→ **WORK INSTRUCTION**
Every line below that holds the string "Isaiah" must be copied.

→ **DATA SHOWN**
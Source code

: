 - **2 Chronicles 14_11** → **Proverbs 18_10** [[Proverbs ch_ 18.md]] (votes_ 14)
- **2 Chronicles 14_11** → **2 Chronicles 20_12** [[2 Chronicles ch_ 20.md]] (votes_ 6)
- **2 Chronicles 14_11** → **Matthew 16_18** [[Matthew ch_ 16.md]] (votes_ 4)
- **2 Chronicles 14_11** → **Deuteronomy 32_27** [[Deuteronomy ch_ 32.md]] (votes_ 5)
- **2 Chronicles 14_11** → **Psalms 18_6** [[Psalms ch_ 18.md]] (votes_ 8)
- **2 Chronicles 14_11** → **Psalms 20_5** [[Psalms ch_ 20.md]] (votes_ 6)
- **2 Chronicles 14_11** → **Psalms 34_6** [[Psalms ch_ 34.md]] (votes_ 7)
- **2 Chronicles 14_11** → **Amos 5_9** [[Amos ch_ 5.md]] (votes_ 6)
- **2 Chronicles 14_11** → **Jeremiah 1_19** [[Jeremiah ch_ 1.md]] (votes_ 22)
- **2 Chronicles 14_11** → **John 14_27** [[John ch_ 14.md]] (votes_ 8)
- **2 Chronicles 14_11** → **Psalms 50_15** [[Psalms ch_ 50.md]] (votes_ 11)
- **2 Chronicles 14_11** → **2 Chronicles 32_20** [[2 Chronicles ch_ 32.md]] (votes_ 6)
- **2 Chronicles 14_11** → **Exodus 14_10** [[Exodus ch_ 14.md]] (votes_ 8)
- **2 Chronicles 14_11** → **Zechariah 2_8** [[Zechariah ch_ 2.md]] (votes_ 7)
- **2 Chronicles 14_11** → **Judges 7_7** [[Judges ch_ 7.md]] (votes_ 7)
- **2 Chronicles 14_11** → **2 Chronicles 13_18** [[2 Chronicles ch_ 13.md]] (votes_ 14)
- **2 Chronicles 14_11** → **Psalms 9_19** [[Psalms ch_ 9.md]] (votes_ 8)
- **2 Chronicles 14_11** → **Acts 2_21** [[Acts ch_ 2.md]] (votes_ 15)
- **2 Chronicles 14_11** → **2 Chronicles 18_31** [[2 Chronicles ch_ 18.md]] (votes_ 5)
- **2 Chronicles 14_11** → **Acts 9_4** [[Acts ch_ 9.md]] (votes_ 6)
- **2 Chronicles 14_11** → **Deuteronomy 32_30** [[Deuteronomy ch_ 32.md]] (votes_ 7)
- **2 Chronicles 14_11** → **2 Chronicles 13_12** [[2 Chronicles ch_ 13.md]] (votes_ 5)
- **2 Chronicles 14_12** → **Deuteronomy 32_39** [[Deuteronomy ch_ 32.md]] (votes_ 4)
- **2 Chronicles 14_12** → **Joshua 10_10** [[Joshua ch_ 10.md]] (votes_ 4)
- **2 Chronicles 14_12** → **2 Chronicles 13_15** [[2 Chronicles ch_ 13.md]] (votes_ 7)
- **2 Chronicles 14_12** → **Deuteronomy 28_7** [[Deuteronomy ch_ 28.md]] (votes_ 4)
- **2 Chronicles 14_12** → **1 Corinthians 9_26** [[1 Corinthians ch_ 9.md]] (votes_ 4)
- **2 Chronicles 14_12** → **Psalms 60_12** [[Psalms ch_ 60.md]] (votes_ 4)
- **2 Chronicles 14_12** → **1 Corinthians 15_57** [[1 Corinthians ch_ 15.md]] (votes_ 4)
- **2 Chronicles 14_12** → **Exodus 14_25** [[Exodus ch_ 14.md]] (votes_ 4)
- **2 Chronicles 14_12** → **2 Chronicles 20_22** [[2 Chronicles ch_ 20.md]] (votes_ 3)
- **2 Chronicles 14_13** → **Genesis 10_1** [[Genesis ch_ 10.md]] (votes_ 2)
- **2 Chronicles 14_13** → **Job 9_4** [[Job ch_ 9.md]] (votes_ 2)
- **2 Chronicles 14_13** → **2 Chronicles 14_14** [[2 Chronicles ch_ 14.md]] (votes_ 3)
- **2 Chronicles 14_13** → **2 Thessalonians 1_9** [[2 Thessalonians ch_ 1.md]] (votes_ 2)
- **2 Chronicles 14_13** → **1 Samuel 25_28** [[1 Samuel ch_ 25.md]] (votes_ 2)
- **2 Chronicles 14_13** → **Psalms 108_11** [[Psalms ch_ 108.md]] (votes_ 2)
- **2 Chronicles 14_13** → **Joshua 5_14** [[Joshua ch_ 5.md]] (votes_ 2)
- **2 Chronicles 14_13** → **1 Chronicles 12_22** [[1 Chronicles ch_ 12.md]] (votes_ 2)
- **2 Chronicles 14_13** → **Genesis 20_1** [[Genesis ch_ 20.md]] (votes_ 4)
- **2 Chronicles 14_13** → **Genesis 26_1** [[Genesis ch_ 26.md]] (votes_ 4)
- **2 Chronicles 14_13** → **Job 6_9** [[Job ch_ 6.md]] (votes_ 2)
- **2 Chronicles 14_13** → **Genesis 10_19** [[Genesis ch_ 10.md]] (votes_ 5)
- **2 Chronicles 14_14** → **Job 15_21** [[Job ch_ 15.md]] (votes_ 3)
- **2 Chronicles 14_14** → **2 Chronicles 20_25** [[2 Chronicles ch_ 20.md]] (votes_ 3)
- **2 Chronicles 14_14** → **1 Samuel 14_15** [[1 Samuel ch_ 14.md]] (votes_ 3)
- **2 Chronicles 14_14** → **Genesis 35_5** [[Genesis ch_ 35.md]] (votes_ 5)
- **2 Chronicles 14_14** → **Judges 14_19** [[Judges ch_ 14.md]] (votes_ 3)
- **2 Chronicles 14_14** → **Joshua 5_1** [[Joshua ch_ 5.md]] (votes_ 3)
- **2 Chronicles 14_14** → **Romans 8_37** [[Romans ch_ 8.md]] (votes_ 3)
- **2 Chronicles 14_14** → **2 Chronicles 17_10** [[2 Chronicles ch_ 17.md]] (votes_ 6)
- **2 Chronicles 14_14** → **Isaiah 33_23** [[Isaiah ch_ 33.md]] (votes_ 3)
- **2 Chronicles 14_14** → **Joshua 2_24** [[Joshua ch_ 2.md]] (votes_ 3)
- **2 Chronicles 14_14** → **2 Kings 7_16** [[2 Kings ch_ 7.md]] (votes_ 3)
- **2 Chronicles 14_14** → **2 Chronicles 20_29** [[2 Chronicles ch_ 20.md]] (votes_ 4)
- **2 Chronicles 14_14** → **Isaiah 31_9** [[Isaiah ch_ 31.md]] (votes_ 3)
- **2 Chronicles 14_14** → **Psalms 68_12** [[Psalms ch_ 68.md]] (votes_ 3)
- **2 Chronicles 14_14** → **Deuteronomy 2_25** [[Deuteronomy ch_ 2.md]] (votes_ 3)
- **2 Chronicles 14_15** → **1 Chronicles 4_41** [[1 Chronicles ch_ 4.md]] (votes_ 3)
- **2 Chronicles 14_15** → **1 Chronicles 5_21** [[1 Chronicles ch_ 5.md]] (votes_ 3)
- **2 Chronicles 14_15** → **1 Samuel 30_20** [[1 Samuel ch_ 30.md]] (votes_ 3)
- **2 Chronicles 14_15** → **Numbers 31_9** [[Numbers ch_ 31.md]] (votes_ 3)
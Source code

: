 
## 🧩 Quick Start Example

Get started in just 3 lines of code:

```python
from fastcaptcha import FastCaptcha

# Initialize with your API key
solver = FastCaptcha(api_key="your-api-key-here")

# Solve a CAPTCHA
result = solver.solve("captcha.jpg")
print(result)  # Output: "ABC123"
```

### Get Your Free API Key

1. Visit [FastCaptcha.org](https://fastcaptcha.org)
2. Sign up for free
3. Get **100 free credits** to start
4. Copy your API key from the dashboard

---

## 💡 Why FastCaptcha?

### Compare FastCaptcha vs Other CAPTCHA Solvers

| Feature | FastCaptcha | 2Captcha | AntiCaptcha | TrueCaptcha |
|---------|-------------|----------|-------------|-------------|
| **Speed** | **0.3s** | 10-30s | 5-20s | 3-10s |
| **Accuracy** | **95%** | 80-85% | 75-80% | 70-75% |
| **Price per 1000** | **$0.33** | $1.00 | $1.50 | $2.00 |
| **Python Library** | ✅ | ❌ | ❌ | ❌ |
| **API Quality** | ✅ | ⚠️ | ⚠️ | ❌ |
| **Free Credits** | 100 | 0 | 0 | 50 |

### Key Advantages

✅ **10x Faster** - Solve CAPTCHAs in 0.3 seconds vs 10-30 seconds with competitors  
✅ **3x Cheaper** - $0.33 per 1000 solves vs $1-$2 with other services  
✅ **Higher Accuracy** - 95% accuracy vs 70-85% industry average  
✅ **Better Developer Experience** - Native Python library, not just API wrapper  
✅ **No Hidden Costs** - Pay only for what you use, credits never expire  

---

→ **ANSWER SPACE**
- **2 Chronicles 14_14** → **Isaiah 33_23** [[Isaiah ch_ 33.md]] (votes_ 3)
- **2 Chronicles 14_14** → **Isaiah 31_9** [[Isaiah ch_ 31.md]] (votes_ 3)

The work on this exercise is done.